» Work to complete
Output exactly the lines that run from the start of the records to the line with "44.权利人积极行使了权利或义务人同意履行义务，诉讼时效中断，重新计算。", counting both ends, and skip the pictures.

» Input

*** Begin section ***

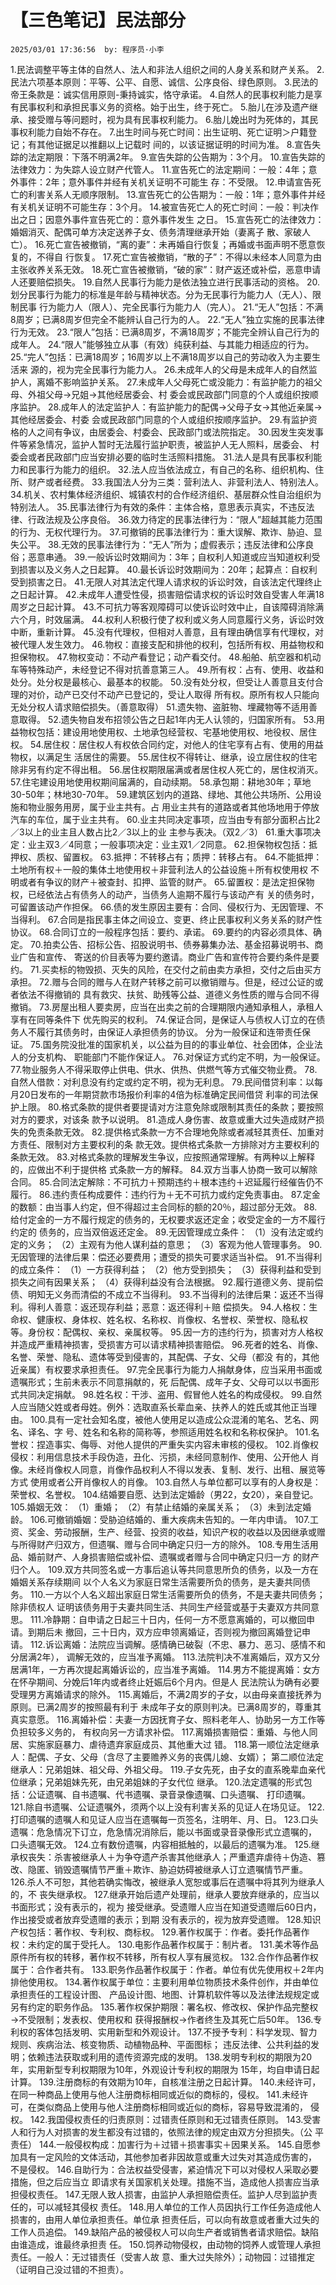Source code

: # 【三色笔记】民法部分
`2025/03/01 17:36:56  by: 程序员·小李`

1.民法调整平等主体的自然人、法人和非法人组织之间的人身关系和财产关系。
2.民法六项基本原则：平等、公平、自愿、诚信、公序良俗、绿色原则。
3.民法的帝王条款是：诚实信用原则-秉持诚实，恪守承诺。
4.自然人的民事权利能力是享有民事权利和承担民事义务的资格。始于出生，终于死亡。
5.胎儿在涉及遗产继承、接受赠与等问题时，视为具有民事权利能力。
6.胎儿娩出时为死体的，其民事权利能力自始不存在。
7.出生时间与死亡时间：出生证明、死亡证明＞户籍登记；有其他证据足以推翻以上记载时
间的，以该证据证明的时间为准。
8.宣告失踪的法定期限：下落不明满2年。
9.宣告失踪的公告期为：3个月。
10.宣告失踪的法律效力：为失踪人设立财产代管人。
11.宣告死亡的法定期间：一般：4年；意外事件：2年；意外事件并经有关机关证明不可能生
存：不受限。
12.申请宣告死亡的利害关系人无顺序限制。
13.宣告死亡的公告期为：一般：1年；意外事件并经有关机关证明不可能生存：3个月。
14.被宣告死亡人的死亡时间：一般：判决作出之日；因意外事件宣告死亡的：意外事件发生
之日。
15.宣告死亡的法律效力：婚姻消灭、配偶可单方决定送养子女、债务清理继承开始（妻离子
散、家破人亡）。
16.死亡宣告被撤销，“离的妻”：未再婚自行恢复；再婚或书面声明不愿意恢复的，不得自
行恢复。
17.死亡宣告被撤销，“散的子”：不得以未经本人同意为由主张收养关系无效。
18.死亡宣告被撤销，“破的家”：财产返还或补偿，恶意申请人还要赔偿损失。
19.自然人民事行为能力是依法独立进行民事活动的资格。
20.划分民事行为能力的标准是年龄与精神状态。分为无民事行为能力人（无人）、限制民事
行为能力人（限人）、完全民事行为能力人（完人）。
21.“无人”包括：不满8周岁；已满8周岁但完全不能辨认自己行为的人。
22.“无人”独立实施的民事法律行为无效。
23.“限人”包括：已满8周岁，不满18周岁；不能完全辨认自己行为的成年人。
24.“限人”能够独立从事（有效）纯获利益、与其能力相适应的行为。
25.“完人”包括：已满18周岁；16周岁以上不满18周岁以自己的劳动收入为主要生活来
源的，视为完全民事行为能力人。
26.未成年人的父母是未成年人的自然监护人，离婚不影响监护关系。
27.未成年人父母死亡或没能力：有监护能力的祖父母、外祖父母→兄姐→其他经居委会、村
委会或民政部门同意的个人或组织按顺序监护。
28.成年人的法定监护人：有监护能力的配偶→父母子女→其他近亲属→其他经居委会、村委
会或民政部门同意的个人或组织按顺序监护。
29.有监护资格的人之间有争议，由居委会、村委会、民政部门或法院指定。
30.因发生突发事件等紧急情况，监护人暂时无法履行监护职责，被监护人无人照料，居委会、
村委会或者民政部门应当安排必要的临时生活照料措施。
31.法人是具有民事权利能力和民事行为能力的组织。
32.法人应当依法成立，有自己的名称、组织机构、住所、财产或者经费。
33.我国法人分为三类：营利法人、非营利法人、特别法人。
34.机关、农村集体经济组织、城镇农村的合作经济组织、基层群众性自治组织为特别法人。
35.民事法律行为有效的条件：主体合格，意思表示真实，不违反法律、行政法规及公序良俗。
36.效力待定的民事法律行为：“限人”超越其能力范围的行为、无权代理行为。
37.可撤销的民事法律行为：重大误解、欺诈、胁迫、显失公平。
38.无效的民事法律行为：“无人”所为；虚假表示；违反法律和公序良俗；恶意串通。
39.一般诉讼时效期间为：3年；自权利人知道或应当知道权利受到损害以及义务人之日起算。
40.最长诉讼时效期间为：20年；起算点：自权利受到损害之日。
41.无限人对其法定代理人请求权的诉讼时效，自该法定代理终止之日起计算。
42.未成年人遭受性侵，损害赔偿请求权的诉讼时效自受害人年满18周岁之日起计算。
43.不可抗力等客观障碍可以使诉讼时效中止，自该障碍消除满六个月，时效届满。
44.权利人积极行使了权利或义务人同意履行义务，诉讼时效中断，重新计算。
45.没有代理权，但相对人善意，且有理由确信享有代理权，对被代理人发生效力。
46.物权：直接支配和排他的权利，包括所有权、用益物权和担保物权。
47.物权变动：不动产看登记；动产看交付。
48.船舶、航空器和机动车等特殊动产，未经登记不得对抗善意第三人。
49.所有权：占有、使用、收益和处分。处分权是最核心、最基本的权能。
50.没有处分权，但受让人善意且支付合理的对价，动产已交付不动产已登记的，受让人取得
所有权。原所有权人只能向无处分权人请求赔偿损失。（善意取得）
51.遗失物、盗脏物、埋藏物等不适用善意取得。
52.遗失物自发布招领公告之日起1年内无人认领的，归国家所有。
53.用益物权包括：建设用地使用权、土地承包经营权、宅基地使用权、地役权、居住权。
54.居住权：居住权人有权依合同约定，对他人的住宅享有占有、使用的用益物权，以满足生
活居住的需要。
55.居住权不得转让、继承，设立居住权的住宅除非另有约定不得出租。
56.居住权期限届满或者居住权人死亡的，居住权消灭。
57.住宅建设用地使用权期间届满的，自动续期。
58.承包期：耕地30年；草地30-50年；林地30-70年。
59.建筑区划内的道路、绿地、其他公共场所、公用设施和物业服务用房，属于业主共有。占
用业主共有的道路或者其他场地用于停放汽车的车位，属于业主共有。
60.业主共同决定事项，应当由专有部分面积占比2／3以上的业主且人数占比2／3以上的业
主参与表决。（双2／3）
61.重大事项决定：业主双3／4同意；一般事项决定：业主双1／2同意。
62.担保物权包括：抵押权、质权、留置权。
63.抵押：不转移占有；质押：转移占有。
64.不能抵押：土地所有权＋一般的集体土地使用权＋非营利法人的公益设施＋所有权使用权
不明或者有争议的财产＋被查封、扣押、监管的财产。
65.留置权：是法定担保物权，已经依法占有债务人的动产，当债务人逾期不履行与该动产有
关的债务时，可留置该动产作担保。
66.债的发生原因主要有：合同、侵权行为、无因管理、不当得利。
67.合同是指民事主体之间设立、变更、终止民事权利义务关系的财产性协议。
68.合同订立的一般程序包括：要约、承诺。
69.要约的内容必须具体、确定。
70.拍卖公告、招标公告、招股说明书、债券募集办法、基金招募说明书、商业广告和宣传、
寄送的价目表等为要约邀请。商业广告和宣传符合要约条件是要约。
71.买卖标的物毁损、灭失的风险，在交付之前由卖方承担，交付之后由买方承担。
72.赠与合同的赠与人在财产转移之前可以撤销赠与。但是，经过公证的或者依法不得撤销的
具有救灾、扶贫、助残等公益、道德义务性质的赠与合同不得撤销。
73.房屋出租人要卖房，应当在出卖之前的合理期限内通知承租人，承租人享有在同等条件下
优先购买的权利。
74.保证合同，是保证人与债权人订立的在债务人不履行其债务时，由保证人承担债务的协议。
分为一般保证和连带责任保证。
75.国务院没批准的国家机关，以公益为目的的事业单位、社会团体，企业法人的分支机构、
职能部门不能作保证人。
76.对保证方式约定不明，为一般保证。
77.物业服务人不得采取停止供电、供水、供热、供燃气等方式催交物业费。
78.自然人借款：对利息没有约定或约定不明，视为无利息。
79.民间借贷利率：以每月20日发布的一年期贷款市场报价利率的4倍为标准确定民间借贷
利率的司法保护上限。
80.格式条款的提供者要提请对方注意免除或限制其责任的条款；要按照对方的要求，对该条
款予以说明。
81.造成人身伤害、故意或重大过失造成财产损失的免责条款无效。
82.提供格式条款一方不合理地免除或者减轻其责任、加重对方责任、限制对方主要权利的条
款无效。提供格式条款一方排除对方主要权利的条款无效。
83.对格式条款的理解发生争议，应按照通常理解。有两种以上解释的，应做出不利于提供格
式条款一方的解释。
84.双方当事人协商一致可以解除合同。
85.合同法定解除：不可抗力＋预期违约＋根本违约＋迟延履行经催告仍不履行。
86.违约责任构成要件：违约行为＋无不可抗力或约定免责事由。
87.定金的数额：由当事人约定，但不得超过主合同标的额的20％，超过部分无效。
88.给付定金的一方不履行规定的债务的，无权要求返还定金；收受定金的一方不履行约定的
债务的，应当双倍返还定金。
89.无因管理成立条件：
（1）没有法定或约定的义务；
（2）主观有为他人谋利益的意思；
（3）客观为他人管理事务。
90.无因管理的法律后果：偿还必要费用；遭受的损失可要求适当补偿。
91.不当得利的成立条件：
（1）一方获得利益；
（2）他方受到损失；
（3）获得利益和受到损失之间有因果关系；
（4）获得利益没有合法根据。
92.履行道德义务、提前偿债、明知无义务而清偿的不成立不当得利。
93.不当得利的法律后果：返还不当得利。得利人善意：返还现存利益；恶意：返还得利＋赔
偿损失。
94.人格权：生命权、健康权、身体权、姓名权、名称权、肖像权、名誉权、荣誉权、隐私权
等。身份权：配偶权、亲权、亲属权等。
95.因一方的违约行为，损害对方人格权并造成严重精神损害，受损害方可以请求精神损害赔偿。
96.死者的姓名、肖像、名誉、荣誉、隐私、遗体等受到侵害的，其配偶、子女、父母（都没
有的，其他近亲属）有权要求承担责任。
97.完全民事行为能力人捐献身体，应当采用书面或遗嘱形式；生前未表示不同意捐献的，死
后配偶、成年子女、父母可以以书面形式共同决定捐献。
98.姓名权：干涉、盗用、假冒他人姓名的构成侵权。
99.自然人应当随父姓或者母姓。例外：选取直系长辈血亲、扶养人的姓氏或其他正当理由。
100.具有一定社会知名度，被他人使用足以造成公众混淆的笔名、艺名、网名、译名、字
号、姓名和名称的简称等，参照适用姓名权和名称权保护。
101.名誉权：捏造事实、侮辱、对他人提供的严重失实内容未审核的侵权。
102.肖像权侵权：利用信息技术手段伪造，丑化、污损，未经同意制作、使用、公开他人
肖像。未经肖像权人同意，肖像作品权利人不得以发表、复制、发行、出租、展览等方式
使用或者公开肖像权人的肖像。
103.自然人与单位都可以享有的人身权是：荣誉权、名誉权。
104.结婚要自愿、达到法定婚龄（男22，女20），亲自登记。
105.婚姻无效：
（1）重婚；
（2）有禁止结婚的亲属关系；
（3）未到法定婚龄。
106.可撤销婚姻：受胁迫结婚的、重大疾病未告知的。一年内申请。
107.工资、奖金、劳动报酬，生产、经营、投资的收益，知识产权的收益以及因继承或赠
与所得财产归双方，但遗嘱、赠与合同中确定只归一方的除外。
108.专用生活用品、婚前财产、人身损害赔偿或补偿、遗嘱或者赠与合同中确定只归一方
的财产归个人。
109.双方共同签名或一方事后追认等共同意思所负的债务，以及一方在婚姻关系存续期间
以个人名义为家庭日常生活需要所负的债务，是夫妻共同债务。
110.一方以个人名义超出家庭日常生活需要所负的债务，不是夫妻共同债务；除非债权人
证明该债务用于夫妻共同生活、共同生产经营或基于夫妻双方共同意思。
111.冷静期：自申请之日起三十日内，任何一方不愿意离婚的，可以撤回申请。到期后未
撤回，三十日内，双方应申领离婚证，否则视为撤回离婚登记申请。
112.诉讼离婚：法院应当调解。感情确已破裂（不忠、暴力、恶习、感情不和分居满2年），
调解无效的，应当准予离婚。
113.法院判决不准离婚后，双方又分居满1年，一方再次提起离婚诉讼的，应当准予离婚。
114.男方不能提离婚：女方在怀孕期间、分娩后1年内或者终止妊娠后6个月内。但是人
民法院认为确有必要受理男方离婚请求的除外。
115.离婚后，不满2周岁的子女，以由母亲直接抚养为原则。已满2周岁的按照最有利于
未成年子女的原则判决。已满8周岁的，尊重其真实意愿。
116.离婚补偿：夫妻一方因抚育子女、照料老年人、协助另一方工作等负担较多义务的，
有权向另一方请求补偿。
117.离婚损害赔偿：重婚、与他人同居、实施家庭暴力、虐待遗弃家庭成员、其他重大过
错。
118.第一顺位法定继承人：配偶、子女、父母（含尽了主要赡养义务的丧偶儿媳、女婿）；
第二顺位法定继承人：兄弟姐妹、祖父母、外祖父母。
119.子女先死，由子女的直系晚辈血亲代位继承；兄弟姐妹先死，由兄弟姐妹的子女代位
继承。
120.法定遗嘱的形式包括：公证遗嘱、自书遗嘱、代书遗嘱、录音录像遗嘱、口头遗嘱、
打印遗嘱。
121.除自书遗嘱、公证遗嘱外，须两个以上没有利害关系的见证人在场见证。
122.打印遗嘱的遗嘱人和见证人应当在遗嘱每一页签名，注明年、月、日。
123.口头遗嘱：危急情况下订立，危急情况消除后，能以书面或录音录像形式立遗嘱的，
口头遗嘱无效。
124.立有数份遗嘱，内容相抵触的，以最后的遗嘱为准。
125.继承权丧失：杀害被继承人＋为争夺遗产杀害其他继承人；严重遗弃虐待＋伪造、篡
改、隐匿、销毁遗嘱情节严重＋欺诈、胁迫妨碍被继承人订立遗嘱情节严重。
126.杀人不可恕，其他若确实悔改，被继承人宽恕或事后在遗嘱中将其列为继承人的，不
丧失继承权。
127.继承开始后遗产处理前，继承人要放弃继承的，应当以书面形式；没有表示的，视为
接受继承。受遗赠人应当在知道受遗赠后60日内，作出接受或者放弃受遗赠的表示；到期
没有表示的，视为放弃受遗赠。
128.知识产权包括：著作权、专利权、商标权。
129.著作权属于：作者。委托作品著作权：未约定的属于受托人。
130.电影作品著作权属于：制片者。
131.美术等作品原件所有权的转移，著作权不转移，所有权人享有展览权。
132.合作作品著作权属于：合作者共有。
133.职务作品著作权属于：作者。单位有优先使用权＋2年内排他使用权。
134.著作权属于单位：主要利用单位物质技术条件创作，并由单位承担责任的工程设计图、
产品设计图、地图、计算机软件等以及法律法规规定或另有约定的职务作品。
135.著作权保护期限：署名权、修改权、保护作品完整权→不受限制；发表权、使用权和
获得报酬权→作者终生及其死亡后50年。
136.专利权的客体包括发明、实用新型和外观设计。
137.不授予专利：科学发现、智力规则、疾病治法、核变物质、动植物品种、平面图标；
违反法律、公共利益的发明；依赖违法获取或利用的遗传资源完成的发明。
138.发明专利权的期限为20年，实用新型专利权期限为10年，外观设计专利权的期限为
15年，均自申请日起计算。
139.注册商标的有效期为10年，自核准注册之日起计算。
140.未经许可，在同一种商品上使用与他人注册商标相同或近似的商标的，侵权。
141.未经许可，在类似商品上使用与他人注册商标相同或近似的商标，容易导致混淆的，
侵权。
142.我国侵权责任的归责原则：过错责任原则和无过错责任原则。
143.受害人和行为人对损害的发生都没有过错的，依照法律的规定由双方分担损失。（公
平责任）
144.一般侵权构成：加害行为＋过错＋损害事实＋因果关系。
145.自愿参加具有一定风险的文体活动，其他参加者非因故意或重大过失对其造成伤害的，
不是侵权。
146.自助行为：合法权益受侵害，紧迫情况下可以对侵权人采取必要措施，但之后应当立
即请求有关国家机关处理。措施不当，造成他人损害应当承担侵权责任。
147.无限人致人损害，由监护人承担赔偿责任。监护人尽到监护责任的，可以减轻其侵权
责任。
148.用人单位的工作人员因执行工作任务造成他人损害的，由用人单位承担责任。单位承
担责任后，可以向有故意或者重大过失的工作人员追偿。
149.缺陷产品的被侵权人可以向生产者或销售者请求赔偿。缺陷由谁造成，谁最终承担责
任。
150.饲养动物侵权，由动物的饲养人或管理人承担责任。一般人：无过错责任（受害人故
意、重大过失除外）；动物园：过错推定（证明自己没过错的不担责）。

*** End section ***

» Result
Source code

: # 【三色笔记】民法部分
`2025/03/01 17:36:56  by: 程序员·小李`

1.民法调整平等主体的自然人、法人和非法人组织之间的人身关系和财产关系。
2.民法六项基本原则：平等、公平、自愿、诚信、公序良俗、绿色原则。
3.民法的帝王条款是：诚实信用原则-秉持诚实，恪守承诺。
4.自然人的民事权利能力是享有民事权利和承担民事义务的资格。始于出生，终于死亡。
5.胎儿在涉及遗产继承、接受赠与等问题时，视为具有民事权利能力。
6.胎儿娩出时为死体的，其民事权利能力自始不存在。
7.出生时间与死亡时间：出生证明、死亡证明＞户籍登记；有其他证据足以推翻以上记载时
间的，以该证据证明的时间为准。
8.宣告失踪的法定期限：下落不明满2年。
9.宣告失踪的公告期为：3个月。
10.宣告失踪的法律效力：为失踪人设立财产代管人。
11.宣告死亡的法定期间：一般：4年；意外事件：2年；意外事件并经有关机关证明不可能生
存：不受限。
12.申请宣告死亡的利害关系人无顺序限制。
13.宣告死亡的公告期为：一般：1年；意外事件并经有关机关证明不可能生存：3个月。
14.被宣告死亡人的死亡时间：一般：判决作出之日；因意外事件宣告死亡的：意外事件发生
之日。
15.宣告死亡的法律效力：婚姻消灭、配偶可单方决定送养子女、债务清理继承开始（妻离子
散、家破人亡）。
16.死亡宣告被撤销，“离的妻”：未再婚自行恢复；再婚或书面声明不愿意恢复的，不得自
行恢复。
17.死亡宣告被撤销，“散的子”：不得以未经本人同意为由主张收养关系无效。
18.死亡宣告被撤销，“破的家”：财产返还或补偿，恶意申请人还要赔偿损失。
19.自然人民事行为能力是依法独立进行民事活动的资格。
20.划分民事行为能力的标准是年龄与精神状态。分为无民事行为能力人（无人）、限制民事
行为能力人（限人）、完全民事行为能力人（完人）。
21.“无人”包括：不满8周岁；已满8周岁但完全不能辨认自己行为的人。
22.“无人”独立实施的民事法律行为无效。
23.“限人”包括：已满8周岁，不满18周岁；不能完全辨认自己行为的成年人。
24.“限人”能够独立从事（有效）纯获利益、与其能力相适应的行为。
25.“完人”包括：已满18周岁；16周岁以上不满18周岁以自己的劳动收入为主要生活来
源的，视为完全民事行为能力人。
26.未成年人的父母是未成年人的自然监护人，离婚不影响监护关系。
27.未成年人父母死亡或没能力：有监护能力的祖父母、外祖父母→兄姐→其他经居委会、村
委会或民政部门同意的个人或组织按顺序监护。
28.成年人的法定监护人：有监护能力的配偶→父母子女→其他近亲属→其他经居委会、村委
会或民政部门同意的个人或组织按顺序监护。
29.有监护资格的人之间有争议，由居委会、村委会、民政部门或法院指定。
30.因发生突发事件等紧急情况，监护人暂时无法履行监护职责，被监护人无人照料，居委会、
村委会或者民政部门应当安排必要的临时生活照料措施。
31.法人是具有民事权利能力和民事行为能力的组织。
32.法人应当依法成立，有自己的名称、组织机构、住所、财产或者经费。
33.我国法人分为三类：营利法人、非营利法人、特别法人。
34.机关、农村集体经济组织、城镇农村的合作经济组织、基层群众性自治组织为特别法人。
35.民事法律行为有效的条件：主体合格，意思表示真实，不违反法律、行政法规及公序良俗。
36.效力待定的民事法律行为：“限人”超越其能力范围的行为、无权代理行为。
37.可撤销的民事法律行为：重大误解、欺诈、胁迫、显失公平。
38.无效的民事法律行为：“无人”所为；虚假表示；违反法律和公序良俗；恶意串通。
39.一般诉讼时效期间为：3年；自权利人知道或应当知道权利受到损害以及义务人之日起算。
40.最长诉讼时效期间为：20年；起算点：自权利受到损害之日。
41.无限人对其法定代理人请求权的诉讼时效，自该法定代理终止之日起计算。
42.未成年人遭受性侵，损害赔偿请求权的诉讼时效自受害人年满18周岁之日起计算。
43.不可抗力等客观障碍可以使诉讼时效中止，自该障碍消除满六个月，时效届满。
44.权利人积极行使了权利或义务人同意履行义务，诉讼时效中断，重新计算。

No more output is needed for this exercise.